§ **WHAT YOU HAVE TO DO**: Please state how many lines of the data below contain the word "https", offering nothing besides the number.
### MATERIAL PROVIDED
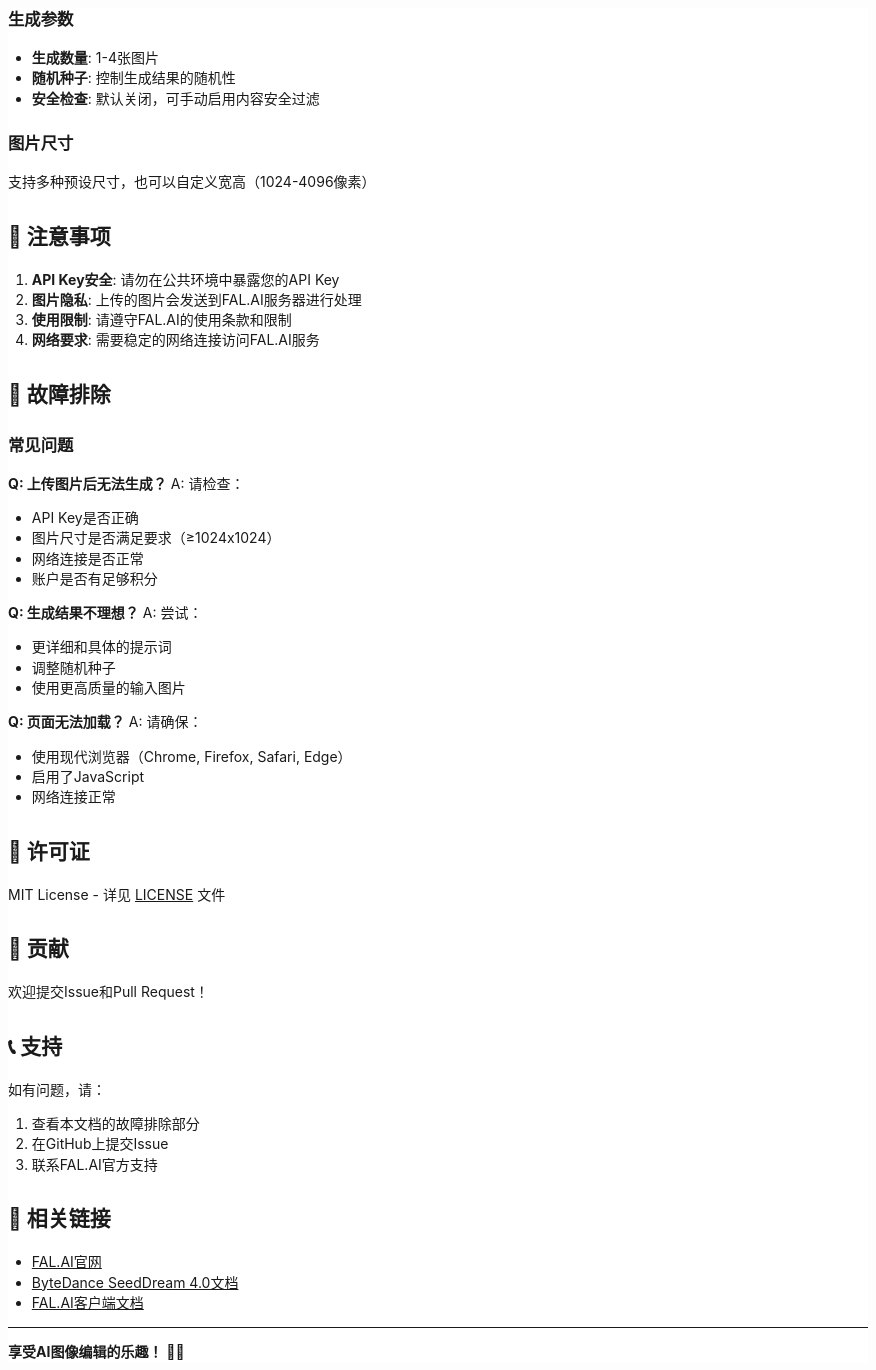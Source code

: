 ### 生成参数
- **生成数量**: 1-4张图片
- **随机种子**: 控制生成结果的随机性
- **安全检查**: 默认关闭，可手动启用内容安全过滤

### 图片尺寸
支持多种预设尺寸，也可以自定义宽高（1024-4096像素）

## 🚨 注意事项

1. **API Key安全**: 请勿在公共环境中暴露您的API Key
2. **图片隐私**: 上传的图片会发送到FAL.AI服务器进行处理
3. **使用限制**: 请遵守FAL.AI的使用条款和限制
4. **网络要求**: 需要稳定的网络连接访问FAL.AI服务

## 🐛 故障排除

### 常见问题

**Q: 上传图片后无法生成？**
A: 请检查：
- API Key是否正确
- 图片尺寸是否满足要求（≥1024x1024）
- 网络连接是否正常
- 账户是否有足够积分

**Q: 生成结果不理想？**
A: 尝试：
- 更详细和具体的提示词
- 调整随机种子
- 使用更高质量的输入图片

**Q: 页面无法加载？**
A: 请确保：
- 使用现代浏览器（Chrome, Firefox, Safari, Edge）
- 启用了JavaScript
- 网络连接正常

## 📄 许可证

MIT License - 详见 [LICENSE](LICENSE) 文件

## 🤝 贡献

欢迎提交Issue和Pull Request！

## 📞 支持

如有问题，请：
1. 查看本文档的故障排除部分
2. 在GitHub上提交Issue
3. 联系FAL.AI官方支持

## 🔗 相关链接

- [FAL.AI官网](https://fal.ai)
- [ByteDance SeedDream 4.0文档](https://fal.ai/models/fal-ai/bytedance/seedream/v4/edit/api)
- [FAL.AI客户端文档](https://fal.ai/docs)

---

**享受AI图像编辑的乐趣！** 🎨✨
######
§ **ANSWER TO THIS EXERCISE**: 3